What the exercise asks: Look through the material below. Return exactly the lines from the one with "the \lord\space have" through the one with "בָּהּ֙ עֲשִׂ֣רִיָּ֔ה וְשָׁ֖בָה", both included.

Provided records:

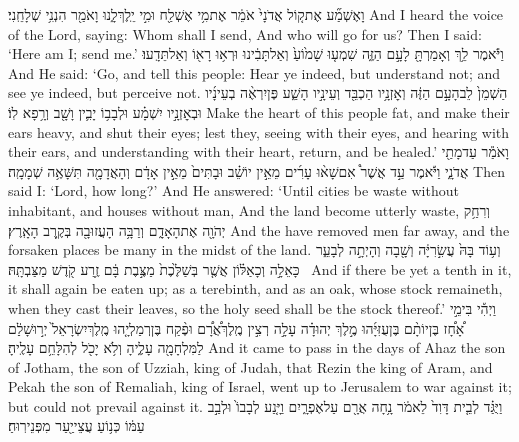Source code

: {וָאֶשְׁמַ֞ע אֶת\maqqaf ק֤וֹל אֲדֹנָי֙ אֹמֵ֔ר אֶת\maqqaf מִ֥י אֶשְׁלַ֖ח וּמִ֣י יֵֽלֶךְ\maqqaf לָ֑נוּ וָאֹמַ֖ר הִנְנִ֥י שְׁלָחֵֽנִי׃}
{And I heard the voice of the Lord, saying: Whom shall I send, And who will go for us? Then I said: ‘Here am I; send me.’}
{וַיֹּ֕אמֶר לֵ֥ךְ וְאָמַרְתָּ֖ לָעָ֣ם הַזֶּ֑ה שִׁמְע֤וּ שָׁמ֙וֹעַ֙ וְאַל\maqqaf תָּבִ֔ינוּ וּרְא֥וּ רָא֖וֹ וְאַל\maqqaf תֵּדָֽעוּ׃}
{And He said: ‘Go, and tell this people: Hear ye indeed, but understand not; and see ye indeed, but perceive not.}
{הַשְׁמֵן֙ לֵב\maqqaf הָעָ֣ם הַזֶּ֔ה וְאׇזְנָ֥יו הַכְבֵּ֖ד וְעֵינָ֣יו הָשַׁ֑ע פֶּן\maqqaf יִרְאֶ֨ה בְעֵינָ֜יו וּבְאׇזְנָ֣יו יִשְׁמָ֗ע וּלְבָב֥וֹ יָבִ֛ין וָשָׁ֖ב וְרָ֥פָא לֽוֹ׃}
{Make the heart of this people fat, and make their ears heavy, and shut their eyes; lest they, seeing with their eyes, and hearing with their ears, and understanding with their heart, return, and be healed.’}
{וָאֹמַ֕ר עַד\maqqaf מָתַ֖י אֲדֹנָ֑י וַיֹּ֡אמֶר עַ֣ד אֲשֶׁר֩ אִם\maqqaf שָׁא֨וּ עָרִ֜ים מֵאֵ֣ין יוֹשֵׁ֗ב וּבָתִּים֙ מֵאֵ֣ין אָדָ֔ם וְהָאֲדָמָ֖ה תִּשָּׁאֶ֥ה שְׁמָמָֽה׃}
{Then said I: ‘Lord, how long?’ And He answered: ‘Until cities be waste without inhabitant, and houses without man, And the land become utterly waste,}
{וְרִחַ֥ק יְהֹוָ֖ה אֶת\maqqaf הָאָדָ֑ם וְרַבָּ֥ה הָעֲזוּבָ֖ה בְּקֶ֥רֶב הָאָֽרֶץ׃}
{And the \lord\space have removed men far away, and the forsaken places be many in the midst of the land.}
{וְע֥וֹד בָּהּ֙ עֲשִׂ֣רִיָּ֔ה וְשָׁ֖בָה וְהָיְתָ֣ה לְבָעֵ֑ר כָּאֵלָ֣ה וְכָאַלּ֗וֹן אֲשֶׁ֤ר בְּשַׁלֶּ֙כֶת֙ מַצֶּ֣בֶת בָּ֔ם זֶ֥רַע קֹ֖דֶשׁ מַצַּבְתָּֽהּ׃ \petucha }
{And if there be yet a tenth in it, it shall again be eaten up; as a terebinth, and as an oak, whose stock remaineth, when they cast their leaves, so the holy seed shall be the stock thereof.’}
\newperek
{}
{וַיְהִ֡י בִּימֵ֣י אָ֠חָ֠ז בֶּן\maqqaf יוֹתָ֨ם בֶּן\maqqaf עֻזִּיָּ֜הוּ מֶ֣לֶךְ יְהוּדָ֗ה עָלָ֣ה רְצִ֣ין מֶֽלֶךְ\maqqaf אֲ֠רָ֠ם וּפֶ֨קַח בֶּן\maqqaf רְמַלְיָ֤הוּ מֶֽלֶךְ\maqqaf יִשְׂרָאֵל֙ יְר֣וּשָׁלַ֔͏ִם לַמִּלְחָמָ֖ה עָלֶ֑יהָ וְלֹ֥א יָכֹ֖ל לְהִלָּחֵ֥ם עָלֶֽיהָ׃}
{And it came to pass in the days of Ahaz the son of Jotham, the son of Uzziah, king of Judah, that Rezin the king of Aram, and Pekah the son of Remaliah, king of Israel, went up to Jerusalem to war against it; but could not prevail against it.}
{וַיֻּגַּ֗ד לְבֵ֤ית דָּוִד֙ לֵאמֹ֔ר נָ֥חָה אֲרָ֖ם עַל\maqqaf אֶפְרָ֑יִם וַיָּ֤נַע לְבָבוֹ֙ וּלְבַ֣ב עַמּ֔וֹ כְּנ֥וֹעַ עֲצֵי\maqqaf יַ֖עַר מִפְּנֵי\maqqaf רֽוּחַ׃ \setuma }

Exercise response:
{And the \lord\space have removed men far away, and the forsaken places be many in the midst of the land.}
{וְע֥וֹד בָּהּ֙ עֲשִׂ֣רִיָּ֔ה וְשָׁ֖בָה וְהָיְתָ֣ה לְבָעֵ֑ר כָּאֵלָ֣ה וְכָאַלּ֗וֹן אֲשֶׁ֤ר בְּשַׁלֶּ֙כֶת֙ מַצֶּ֣בֶת בָּ֔ם זֶ֥רַע קֹ֖דֶשׁ מַצַּבְתָּֽהּ׃ \petucha }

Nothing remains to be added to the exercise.